Using the material that follows, identify and copy each line with the string "integration".
=== Begin Enclosure ===
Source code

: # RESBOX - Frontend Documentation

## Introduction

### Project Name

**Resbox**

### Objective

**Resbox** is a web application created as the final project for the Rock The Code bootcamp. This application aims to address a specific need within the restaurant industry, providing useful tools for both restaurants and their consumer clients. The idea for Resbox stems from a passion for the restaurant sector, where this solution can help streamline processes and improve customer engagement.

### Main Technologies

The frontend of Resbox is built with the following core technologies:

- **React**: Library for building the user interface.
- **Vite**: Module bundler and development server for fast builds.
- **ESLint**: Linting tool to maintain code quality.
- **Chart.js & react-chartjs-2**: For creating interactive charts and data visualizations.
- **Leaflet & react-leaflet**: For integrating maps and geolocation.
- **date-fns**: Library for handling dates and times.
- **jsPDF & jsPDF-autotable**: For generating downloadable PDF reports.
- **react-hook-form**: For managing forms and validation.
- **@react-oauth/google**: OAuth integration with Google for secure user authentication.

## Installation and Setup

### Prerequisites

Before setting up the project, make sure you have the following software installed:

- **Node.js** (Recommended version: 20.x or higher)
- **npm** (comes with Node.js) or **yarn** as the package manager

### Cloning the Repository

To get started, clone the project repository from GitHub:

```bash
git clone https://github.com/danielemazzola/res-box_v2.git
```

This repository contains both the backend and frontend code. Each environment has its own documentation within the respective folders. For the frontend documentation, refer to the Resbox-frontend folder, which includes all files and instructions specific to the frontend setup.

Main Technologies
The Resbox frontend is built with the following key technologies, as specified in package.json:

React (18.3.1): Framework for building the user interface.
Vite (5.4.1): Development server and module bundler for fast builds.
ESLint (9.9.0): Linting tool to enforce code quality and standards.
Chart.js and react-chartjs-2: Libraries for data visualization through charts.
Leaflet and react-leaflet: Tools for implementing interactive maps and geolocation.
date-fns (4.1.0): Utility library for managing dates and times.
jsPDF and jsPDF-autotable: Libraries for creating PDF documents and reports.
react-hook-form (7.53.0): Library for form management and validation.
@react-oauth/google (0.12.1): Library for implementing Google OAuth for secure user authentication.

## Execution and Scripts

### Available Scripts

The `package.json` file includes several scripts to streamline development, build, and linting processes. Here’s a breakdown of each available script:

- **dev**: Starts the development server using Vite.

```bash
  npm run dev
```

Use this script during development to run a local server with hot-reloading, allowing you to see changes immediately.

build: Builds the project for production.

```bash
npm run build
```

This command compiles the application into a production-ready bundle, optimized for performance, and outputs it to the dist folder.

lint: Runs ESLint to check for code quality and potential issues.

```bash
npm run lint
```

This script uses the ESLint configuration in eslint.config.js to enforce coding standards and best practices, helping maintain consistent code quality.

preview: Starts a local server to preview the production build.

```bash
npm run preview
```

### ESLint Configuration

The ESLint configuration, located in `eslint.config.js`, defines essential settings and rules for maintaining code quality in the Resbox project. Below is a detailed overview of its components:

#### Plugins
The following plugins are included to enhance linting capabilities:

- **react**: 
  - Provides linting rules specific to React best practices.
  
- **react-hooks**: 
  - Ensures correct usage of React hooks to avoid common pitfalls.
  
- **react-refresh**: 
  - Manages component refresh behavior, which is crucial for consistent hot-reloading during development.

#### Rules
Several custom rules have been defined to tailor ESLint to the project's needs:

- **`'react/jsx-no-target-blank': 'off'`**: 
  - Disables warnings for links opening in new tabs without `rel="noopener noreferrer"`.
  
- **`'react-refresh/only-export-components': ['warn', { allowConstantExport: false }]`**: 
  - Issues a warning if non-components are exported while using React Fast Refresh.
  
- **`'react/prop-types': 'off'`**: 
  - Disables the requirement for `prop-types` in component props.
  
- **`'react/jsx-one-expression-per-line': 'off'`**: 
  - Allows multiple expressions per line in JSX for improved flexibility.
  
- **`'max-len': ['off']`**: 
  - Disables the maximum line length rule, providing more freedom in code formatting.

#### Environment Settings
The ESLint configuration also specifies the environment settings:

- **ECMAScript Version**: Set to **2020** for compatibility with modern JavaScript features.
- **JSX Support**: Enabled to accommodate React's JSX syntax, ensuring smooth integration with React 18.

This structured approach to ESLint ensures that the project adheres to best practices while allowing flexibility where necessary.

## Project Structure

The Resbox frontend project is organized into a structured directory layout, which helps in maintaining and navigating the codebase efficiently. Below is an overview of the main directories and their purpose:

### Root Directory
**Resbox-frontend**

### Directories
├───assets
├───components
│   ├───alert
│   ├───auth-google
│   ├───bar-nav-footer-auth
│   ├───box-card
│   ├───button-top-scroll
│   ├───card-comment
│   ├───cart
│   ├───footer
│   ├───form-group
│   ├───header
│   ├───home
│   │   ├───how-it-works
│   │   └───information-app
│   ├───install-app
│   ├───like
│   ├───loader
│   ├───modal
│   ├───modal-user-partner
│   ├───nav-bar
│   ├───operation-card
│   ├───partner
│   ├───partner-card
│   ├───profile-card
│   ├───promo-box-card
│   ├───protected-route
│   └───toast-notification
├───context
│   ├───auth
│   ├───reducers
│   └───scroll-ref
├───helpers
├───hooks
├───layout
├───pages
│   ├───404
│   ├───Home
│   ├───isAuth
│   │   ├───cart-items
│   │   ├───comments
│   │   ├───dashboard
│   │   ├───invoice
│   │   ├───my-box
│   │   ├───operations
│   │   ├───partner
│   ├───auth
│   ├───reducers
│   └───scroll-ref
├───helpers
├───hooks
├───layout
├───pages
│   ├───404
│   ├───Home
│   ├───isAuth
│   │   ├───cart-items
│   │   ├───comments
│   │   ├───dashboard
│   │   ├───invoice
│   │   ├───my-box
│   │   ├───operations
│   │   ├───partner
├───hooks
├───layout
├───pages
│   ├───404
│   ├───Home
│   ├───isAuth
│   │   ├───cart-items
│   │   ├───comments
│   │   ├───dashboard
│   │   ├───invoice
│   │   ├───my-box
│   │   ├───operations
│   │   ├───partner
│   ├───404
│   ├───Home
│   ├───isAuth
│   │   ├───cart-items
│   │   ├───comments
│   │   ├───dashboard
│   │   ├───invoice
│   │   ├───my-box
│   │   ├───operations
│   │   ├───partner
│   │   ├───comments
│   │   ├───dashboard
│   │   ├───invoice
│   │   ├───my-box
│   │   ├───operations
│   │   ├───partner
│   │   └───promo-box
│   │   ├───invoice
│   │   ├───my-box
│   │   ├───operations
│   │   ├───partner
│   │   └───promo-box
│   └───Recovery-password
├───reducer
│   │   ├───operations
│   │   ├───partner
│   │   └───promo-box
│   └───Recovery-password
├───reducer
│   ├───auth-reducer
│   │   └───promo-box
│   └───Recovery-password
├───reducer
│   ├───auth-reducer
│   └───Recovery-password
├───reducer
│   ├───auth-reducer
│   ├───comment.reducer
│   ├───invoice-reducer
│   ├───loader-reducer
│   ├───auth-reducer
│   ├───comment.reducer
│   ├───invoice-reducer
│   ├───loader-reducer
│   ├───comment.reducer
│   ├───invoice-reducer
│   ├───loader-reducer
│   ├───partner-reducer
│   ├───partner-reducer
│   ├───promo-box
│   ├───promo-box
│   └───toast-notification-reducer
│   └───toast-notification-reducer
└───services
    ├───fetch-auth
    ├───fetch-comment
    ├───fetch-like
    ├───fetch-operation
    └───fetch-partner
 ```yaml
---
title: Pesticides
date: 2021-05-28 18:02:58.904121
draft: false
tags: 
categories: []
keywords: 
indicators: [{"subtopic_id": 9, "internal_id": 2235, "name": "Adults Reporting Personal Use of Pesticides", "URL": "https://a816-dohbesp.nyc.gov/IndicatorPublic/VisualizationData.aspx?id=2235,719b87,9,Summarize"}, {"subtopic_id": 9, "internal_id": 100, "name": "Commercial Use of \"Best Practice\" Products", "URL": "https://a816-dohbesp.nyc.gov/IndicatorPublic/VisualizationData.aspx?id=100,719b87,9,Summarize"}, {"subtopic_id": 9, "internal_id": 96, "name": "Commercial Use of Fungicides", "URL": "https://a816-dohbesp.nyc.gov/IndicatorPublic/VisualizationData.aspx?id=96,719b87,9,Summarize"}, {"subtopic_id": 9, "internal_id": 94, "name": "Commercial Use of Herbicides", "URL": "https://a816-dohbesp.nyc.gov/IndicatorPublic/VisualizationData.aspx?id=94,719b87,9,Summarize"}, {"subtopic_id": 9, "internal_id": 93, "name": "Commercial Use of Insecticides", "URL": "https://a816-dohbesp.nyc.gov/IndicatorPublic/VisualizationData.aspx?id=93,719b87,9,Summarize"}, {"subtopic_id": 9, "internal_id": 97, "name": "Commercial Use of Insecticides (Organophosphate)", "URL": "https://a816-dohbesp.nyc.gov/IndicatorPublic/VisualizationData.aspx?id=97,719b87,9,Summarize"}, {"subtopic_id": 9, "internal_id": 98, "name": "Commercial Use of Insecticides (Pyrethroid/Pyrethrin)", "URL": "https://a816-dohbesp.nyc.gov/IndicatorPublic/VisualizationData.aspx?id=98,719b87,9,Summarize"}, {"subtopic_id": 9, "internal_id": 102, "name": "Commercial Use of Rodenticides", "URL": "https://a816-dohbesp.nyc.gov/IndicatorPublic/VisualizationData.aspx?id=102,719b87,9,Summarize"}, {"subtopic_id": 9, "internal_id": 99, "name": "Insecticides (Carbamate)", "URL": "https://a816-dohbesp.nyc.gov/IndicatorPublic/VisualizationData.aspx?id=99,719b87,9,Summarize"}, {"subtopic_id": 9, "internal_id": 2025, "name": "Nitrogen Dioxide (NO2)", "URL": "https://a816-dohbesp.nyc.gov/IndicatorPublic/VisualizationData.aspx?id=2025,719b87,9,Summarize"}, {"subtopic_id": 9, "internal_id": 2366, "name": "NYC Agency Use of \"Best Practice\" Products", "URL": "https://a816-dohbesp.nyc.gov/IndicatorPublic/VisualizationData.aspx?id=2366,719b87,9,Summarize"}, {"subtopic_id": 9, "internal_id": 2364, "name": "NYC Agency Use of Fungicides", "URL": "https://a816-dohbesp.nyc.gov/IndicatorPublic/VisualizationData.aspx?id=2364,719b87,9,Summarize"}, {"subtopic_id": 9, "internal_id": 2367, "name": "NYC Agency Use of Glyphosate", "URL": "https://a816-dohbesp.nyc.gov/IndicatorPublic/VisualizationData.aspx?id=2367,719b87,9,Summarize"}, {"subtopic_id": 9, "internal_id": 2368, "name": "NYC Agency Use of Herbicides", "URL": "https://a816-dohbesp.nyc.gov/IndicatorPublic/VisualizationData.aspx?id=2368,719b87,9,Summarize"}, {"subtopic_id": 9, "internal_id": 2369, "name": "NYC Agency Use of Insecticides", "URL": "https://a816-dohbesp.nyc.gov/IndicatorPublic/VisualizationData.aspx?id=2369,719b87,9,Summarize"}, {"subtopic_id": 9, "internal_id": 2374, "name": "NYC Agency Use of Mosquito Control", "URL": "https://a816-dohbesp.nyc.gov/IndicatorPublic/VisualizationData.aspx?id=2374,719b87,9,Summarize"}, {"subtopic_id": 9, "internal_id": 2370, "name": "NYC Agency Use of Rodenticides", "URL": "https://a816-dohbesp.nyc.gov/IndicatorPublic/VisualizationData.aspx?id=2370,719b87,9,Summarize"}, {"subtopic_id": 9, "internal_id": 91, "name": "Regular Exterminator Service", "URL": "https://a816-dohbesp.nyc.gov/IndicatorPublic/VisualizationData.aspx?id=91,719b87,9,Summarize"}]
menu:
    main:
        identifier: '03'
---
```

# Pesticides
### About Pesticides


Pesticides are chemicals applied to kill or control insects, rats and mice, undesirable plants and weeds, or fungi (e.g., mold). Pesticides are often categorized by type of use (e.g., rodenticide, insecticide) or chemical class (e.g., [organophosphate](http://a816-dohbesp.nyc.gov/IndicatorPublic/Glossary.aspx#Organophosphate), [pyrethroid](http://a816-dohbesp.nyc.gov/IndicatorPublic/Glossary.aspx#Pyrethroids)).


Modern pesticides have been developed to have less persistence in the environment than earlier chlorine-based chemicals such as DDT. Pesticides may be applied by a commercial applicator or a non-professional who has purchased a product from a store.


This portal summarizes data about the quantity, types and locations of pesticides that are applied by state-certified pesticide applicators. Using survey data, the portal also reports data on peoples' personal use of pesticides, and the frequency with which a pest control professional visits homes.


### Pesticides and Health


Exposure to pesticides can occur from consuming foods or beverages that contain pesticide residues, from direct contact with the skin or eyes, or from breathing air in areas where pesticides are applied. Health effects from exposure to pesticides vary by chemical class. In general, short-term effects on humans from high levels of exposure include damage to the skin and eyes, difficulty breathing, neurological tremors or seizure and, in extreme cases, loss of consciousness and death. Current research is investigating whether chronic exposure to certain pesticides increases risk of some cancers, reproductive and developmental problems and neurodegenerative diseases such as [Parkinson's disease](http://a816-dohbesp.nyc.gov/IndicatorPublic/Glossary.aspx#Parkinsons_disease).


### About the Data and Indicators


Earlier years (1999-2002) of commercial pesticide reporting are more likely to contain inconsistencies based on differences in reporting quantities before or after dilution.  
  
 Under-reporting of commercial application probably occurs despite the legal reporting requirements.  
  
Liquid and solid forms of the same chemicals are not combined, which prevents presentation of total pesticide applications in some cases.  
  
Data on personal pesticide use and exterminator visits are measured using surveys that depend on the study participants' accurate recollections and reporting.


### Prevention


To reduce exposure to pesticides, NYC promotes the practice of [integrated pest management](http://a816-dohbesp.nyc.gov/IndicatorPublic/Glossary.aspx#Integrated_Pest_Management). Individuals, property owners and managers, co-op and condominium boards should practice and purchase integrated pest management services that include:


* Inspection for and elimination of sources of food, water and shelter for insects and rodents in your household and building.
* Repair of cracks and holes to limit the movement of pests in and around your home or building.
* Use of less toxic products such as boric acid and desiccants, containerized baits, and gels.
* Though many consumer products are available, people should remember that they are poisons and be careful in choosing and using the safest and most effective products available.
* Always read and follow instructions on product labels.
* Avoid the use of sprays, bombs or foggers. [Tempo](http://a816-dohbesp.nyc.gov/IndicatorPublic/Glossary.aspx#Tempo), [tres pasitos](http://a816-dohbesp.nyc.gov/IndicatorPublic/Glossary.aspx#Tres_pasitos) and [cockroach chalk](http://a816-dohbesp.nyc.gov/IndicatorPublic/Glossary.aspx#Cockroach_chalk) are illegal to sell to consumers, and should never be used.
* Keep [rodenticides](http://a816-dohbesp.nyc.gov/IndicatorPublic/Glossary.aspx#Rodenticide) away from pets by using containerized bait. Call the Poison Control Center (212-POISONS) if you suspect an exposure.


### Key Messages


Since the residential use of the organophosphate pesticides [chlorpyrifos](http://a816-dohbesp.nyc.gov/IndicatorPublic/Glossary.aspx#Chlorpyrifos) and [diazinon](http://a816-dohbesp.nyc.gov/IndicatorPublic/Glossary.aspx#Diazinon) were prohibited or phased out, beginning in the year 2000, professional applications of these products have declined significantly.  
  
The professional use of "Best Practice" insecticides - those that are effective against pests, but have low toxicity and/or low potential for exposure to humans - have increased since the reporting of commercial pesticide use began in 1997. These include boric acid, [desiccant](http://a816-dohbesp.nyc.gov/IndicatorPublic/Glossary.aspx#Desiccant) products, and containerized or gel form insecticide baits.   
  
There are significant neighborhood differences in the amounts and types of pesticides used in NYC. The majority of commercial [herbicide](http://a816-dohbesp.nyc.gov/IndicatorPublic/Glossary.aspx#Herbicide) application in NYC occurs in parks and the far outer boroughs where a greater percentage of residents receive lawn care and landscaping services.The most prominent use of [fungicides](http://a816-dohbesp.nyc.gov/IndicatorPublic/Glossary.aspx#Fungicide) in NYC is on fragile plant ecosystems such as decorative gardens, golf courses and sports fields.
=== End Enclosure ===
### Exercise response
- **@react-oauth/google**: OAuth integration with Google for secure user authentication.
- **JSX Support**: Enabled to accommodate React's JSX syntax, ensuring smooth integration with React 18.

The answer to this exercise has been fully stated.